Ее приятель вернулся, принес большой поднос, нагруженный чашками, чайником с длинным носиком, вазочкой с печеньем и тарелкой с фруктами, поставил все на кофейный столик и подкатил поближе к дивану. Он успел снять пальто и предстал перед нами в идеально отутюженной белой рубашке с расстегнутым верхними пуговицами и черных брюках. Очки он тоже снял и похоже прекрасно обходился без них, но по-прежнему старался не встречаться со мной глазами, поэтому пожелал приятного аппетита, а сам развалился в кресле под портретом, потирая подбородок тонкими пальцами.
Адилин разливала чай, когда в комнату вошел Фабрис, тепло улыбаясь мне, как старой знакомой.
– Простите, Марта, что заставил ждать, – извинился он. – Я уже немолод и частенько ложусь рано, поэтому нужно было одеться, когда вы приехали. Насколько я понимаю, сегодня вам пришлось особенно тяжело?
Фабрис пододвинул к дивану кресло, взял чашку и сел, вопросительно глядя на меня.
– Ну да, тяжело, – призналась я. – Вы действительно разбираетесь в этом и можете помочь?
– Можем, но для начала нужно узнать, с чем имеем дело. Что же необычного с вами приключилось за то короткое время, пока я не имел удовольствия вас видеть?
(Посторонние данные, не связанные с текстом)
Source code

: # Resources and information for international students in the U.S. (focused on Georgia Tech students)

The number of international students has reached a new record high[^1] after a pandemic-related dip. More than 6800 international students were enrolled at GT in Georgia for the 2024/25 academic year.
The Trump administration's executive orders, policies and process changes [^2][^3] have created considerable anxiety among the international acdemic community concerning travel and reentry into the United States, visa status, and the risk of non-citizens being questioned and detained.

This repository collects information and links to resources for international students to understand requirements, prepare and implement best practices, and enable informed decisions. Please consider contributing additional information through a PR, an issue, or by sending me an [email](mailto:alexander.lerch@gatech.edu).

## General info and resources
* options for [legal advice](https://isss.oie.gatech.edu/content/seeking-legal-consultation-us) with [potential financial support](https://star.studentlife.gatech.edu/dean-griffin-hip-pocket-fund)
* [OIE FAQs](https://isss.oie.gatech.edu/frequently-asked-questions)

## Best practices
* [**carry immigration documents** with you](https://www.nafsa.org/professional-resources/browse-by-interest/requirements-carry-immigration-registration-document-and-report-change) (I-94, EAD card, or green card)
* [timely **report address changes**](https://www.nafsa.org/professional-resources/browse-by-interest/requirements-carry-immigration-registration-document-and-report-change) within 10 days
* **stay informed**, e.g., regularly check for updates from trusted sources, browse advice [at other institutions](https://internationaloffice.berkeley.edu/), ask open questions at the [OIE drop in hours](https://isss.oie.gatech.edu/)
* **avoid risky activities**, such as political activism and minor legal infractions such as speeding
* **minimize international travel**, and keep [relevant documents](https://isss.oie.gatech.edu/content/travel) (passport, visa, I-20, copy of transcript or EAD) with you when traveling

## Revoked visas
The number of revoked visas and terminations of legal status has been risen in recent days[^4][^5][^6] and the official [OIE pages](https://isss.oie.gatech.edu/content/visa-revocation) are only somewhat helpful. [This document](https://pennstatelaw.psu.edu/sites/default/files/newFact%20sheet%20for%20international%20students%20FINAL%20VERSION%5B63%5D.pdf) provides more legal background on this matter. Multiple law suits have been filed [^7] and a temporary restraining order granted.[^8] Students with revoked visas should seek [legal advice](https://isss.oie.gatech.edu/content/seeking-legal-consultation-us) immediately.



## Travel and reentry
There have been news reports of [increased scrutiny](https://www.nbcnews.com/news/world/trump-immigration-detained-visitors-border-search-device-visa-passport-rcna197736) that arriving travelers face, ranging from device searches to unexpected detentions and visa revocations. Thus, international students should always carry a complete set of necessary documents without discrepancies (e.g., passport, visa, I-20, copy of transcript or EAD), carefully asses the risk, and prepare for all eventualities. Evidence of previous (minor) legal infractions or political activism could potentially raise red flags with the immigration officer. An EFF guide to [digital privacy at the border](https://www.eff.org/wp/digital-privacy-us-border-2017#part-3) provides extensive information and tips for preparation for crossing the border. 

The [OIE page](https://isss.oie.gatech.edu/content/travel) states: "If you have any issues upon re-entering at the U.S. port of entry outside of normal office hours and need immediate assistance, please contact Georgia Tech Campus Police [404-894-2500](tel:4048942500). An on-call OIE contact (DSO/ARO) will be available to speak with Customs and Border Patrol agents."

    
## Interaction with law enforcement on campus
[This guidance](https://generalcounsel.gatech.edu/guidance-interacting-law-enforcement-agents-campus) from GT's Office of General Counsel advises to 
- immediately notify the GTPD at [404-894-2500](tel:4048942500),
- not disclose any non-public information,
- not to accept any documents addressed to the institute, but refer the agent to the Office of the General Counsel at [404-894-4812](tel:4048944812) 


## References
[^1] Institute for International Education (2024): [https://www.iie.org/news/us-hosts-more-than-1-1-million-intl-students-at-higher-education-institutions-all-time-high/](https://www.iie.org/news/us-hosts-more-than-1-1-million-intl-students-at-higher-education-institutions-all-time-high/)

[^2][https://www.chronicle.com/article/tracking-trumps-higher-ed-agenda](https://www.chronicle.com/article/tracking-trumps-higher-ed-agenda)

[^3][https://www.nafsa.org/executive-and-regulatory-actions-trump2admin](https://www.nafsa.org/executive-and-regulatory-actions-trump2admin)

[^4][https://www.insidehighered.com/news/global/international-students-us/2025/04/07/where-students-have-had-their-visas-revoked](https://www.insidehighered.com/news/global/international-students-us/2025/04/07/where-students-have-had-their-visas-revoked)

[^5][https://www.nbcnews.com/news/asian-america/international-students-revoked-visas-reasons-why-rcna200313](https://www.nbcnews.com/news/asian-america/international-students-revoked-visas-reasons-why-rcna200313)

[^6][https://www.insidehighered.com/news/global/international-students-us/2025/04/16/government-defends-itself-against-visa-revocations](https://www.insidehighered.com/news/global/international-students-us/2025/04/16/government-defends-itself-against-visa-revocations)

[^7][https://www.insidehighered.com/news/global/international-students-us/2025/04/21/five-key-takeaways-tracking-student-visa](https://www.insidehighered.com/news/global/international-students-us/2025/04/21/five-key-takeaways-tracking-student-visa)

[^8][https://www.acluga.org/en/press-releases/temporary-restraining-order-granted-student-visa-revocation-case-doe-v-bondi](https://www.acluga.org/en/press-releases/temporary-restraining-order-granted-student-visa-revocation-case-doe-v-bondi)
Я уставилась в чашку. Воспоминания о нитях, таких манящих позавчера, когда они тянулись от Рива, и таких отвратительных сегодня, когда они набросились на меня разом, смешивались в голове. Как бы я хотела назвать их фантазией, плодом не на шутку разыгравшегося воображения! Но внутреннее чутье подсказывало: все правда, а в этой комнате сидят единственные люди, способные понять мое состояние, а может быть, даже научить с этим жить.
– Еще пару дней назад я увидела, как от одного человека начали исходить потоки. Я называю их так, не могу подобрать слово точнее. – Выразить мысль получалось плохо, но все внимательно слушали, а Адилин, подбадривая, снова похлопала меня по руке. – Того человека окутало яркое свечение, и оно растекалось в разные стороны. Понимаете, оно постоянно лилось, словно вода из крана. И эти струи тянулись ко мне; казалось, я могу вместить, впитать их в себя, поэтому прикоснулась к ним. И знаете, они не цельные, а состоят из множества каких-то нитей. Я рассматривала каждую, перебирала по очереди, но все равно не разобралась, что они из себя представляют. Хотела вытащить одну, но ничего не получилось. Вы понимаете?
– Мы-то понимаем, – тихо сказала Адилин.
– Сегодня видения повторились с другим человеком, и его нити были совсем не красивые. Они очень напугали меня. А потом это случилось с другими, со многими людьми разом, их потоки буквально напали на меня, чуть не разорвали на части. Я не знаю, что делать, не умею защищаться.
– Ты излишне доверчива и любопытна, – безапелляционно заявил мужчина, сидящий под портретом, – вот и тянешь все на себя. Уверен, у тебя часто спрашивают дорогу или просят денег.
– Так и есть, – усмехнулась я. Почти каждый день ни с того ни с сего со мной заговаривал кто-нибудь на улице, а Джилл шутила, что даже на необитаемом острове у меня обязательно найдутся собеседники. – Я привыкла к этому, но без вас сегодня бы не справилась. Спасибо вам и, пожалуйста, простите мое поведение в машине.
– Не стоит благодарности, – отмахнулся он, расплываясь в улыбке, – и мы же перешли на ты, помнишь?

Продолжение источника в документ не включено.